Milhões de pensamentos passaram por mim de uma vez, não pareciam pensamentos meus, alguns deles gritaram em desespero, mas eu apenas encarava o ladrilho que me mataria. A queda pareceu lenta, minha cabeça logo estaria em contato com o chão, esmagada. Ou talvez eu apenas quebrasse um braço como daquela vez. No ângulo em que descia talvez até batesse a espinha dorsal e nunca mais andasse de novo.
Senti o ar sendo retirado de mim pelo impacto, minha visão ficou escura, deixei de ouvir os grilos da noite, era como se meus ouvidos estivessem embaixo da água. Pensar que estava mergulhada me fez sufocar mais ainda.
Visualizei um vulto acima de meu corpo e esperei que meu pai me socorresse, não conseguia me mexer com coerência, senti meu braço se erguendo, mas minha mão permanecia retorcida para baixo. Tentei falar, mas a falta de fôlego me proporcionou apenas grunhidos. A dor inundou meus membros, minha cabeça parecia pesar como se uma abóbora estivesse no lugar.

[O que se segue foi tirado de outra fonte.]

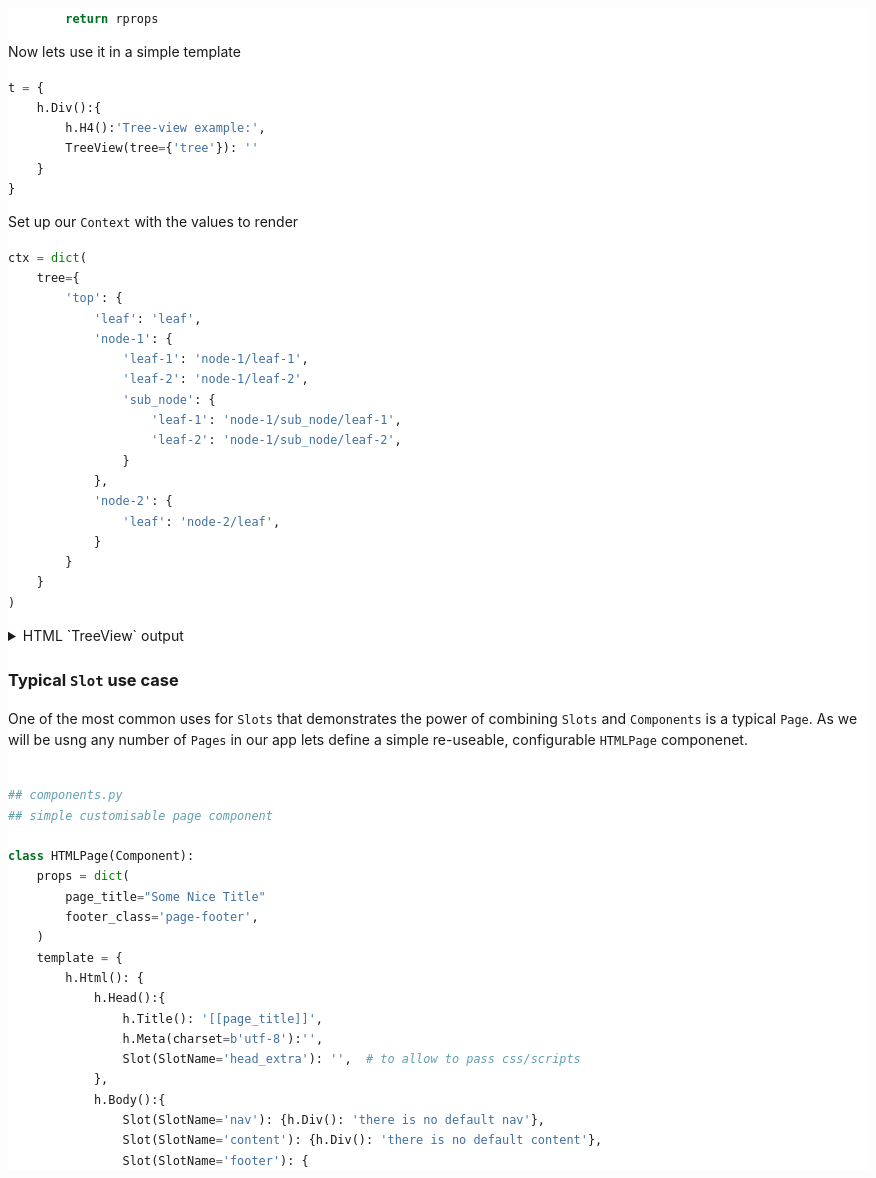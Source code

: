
 ```python
        return rprops
```

Now lets use it in a simple template

```python
t = {
    h.Div():{
        h.H4():'Tree-view example:',
        TreeView(tree={'tree'}): ''
    }
}
```

Set up our `Context` with the values to render

```python
ctx = dict(
    tree={
        'top': {
            'leaf': 'leaf',
            'node-1': {
                'leaf-1': 'node-1/leaf-1',
                'leaf-2': 'node-1/leaf-2',
                'sub_node': {
                    'leaf-1': 'node-1/sub_node/leaf-1',
                    'leaf-2': 'node-1/sub_node/leaf-2',
                }
            },
            'node-2': {
                'leaf': 'node-2/leaf',
            }
        }
    }
)

```

<details><summary>HTML `TreeView` output</summary></details>

### Typical `Slot` use case
One of the most common uses for `Slots` that demonstrates the power of combining `Slots` and `Components` is a typical `Page`. As we will be usng any number of `Pages` in our app lets define a simple re-useable, configurable `HTMLPage` componenet.

```python

## components.py
## simple customisable page component

class HTMLPage(Component):
    props = dict(
        page_title="Some Nice Title"
        footer_class='page-footer',
    )
    template = {
        h.Html(): {
            h.Head():{
                h.Title(): '[[page_title]]',
                h.Meta(charset=b'utf-8'):'',
                Slot(SlotName='head_extra'): '',  # to allow to pass css/scripts 
            },
            h.Body():{
                Slot(SlotName='nav'): {h.Div(): 'there is no default nav'},
                Slot(SlotName='content'): {h.Div(): 'there is no default content'},
                Slot(SlotName='footer'): {
```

Mãos tocaram em mim e um formigamento agressivo tomou conta do local. Minha respiração estabilizou aos poucos e chamei meu pai porque ainda estava com medo do que estava acontecendo comigo. Não sabia se ia morrer ali, se minha visão voltaria ao normal.
— Me ajuda... – no entanto o vulto se afastou. – Pai...?
Esforcei-me para me sentar, percebendo a dor sumindo, as cores voltando. Olhei ao redor procurando auxílio, não havia ninguém, apenas os grilos que voltavam com a cantoria em volta de mim no jardim. Coloquei-me em pé, algumas flores tinham sido tristemente esmagadas.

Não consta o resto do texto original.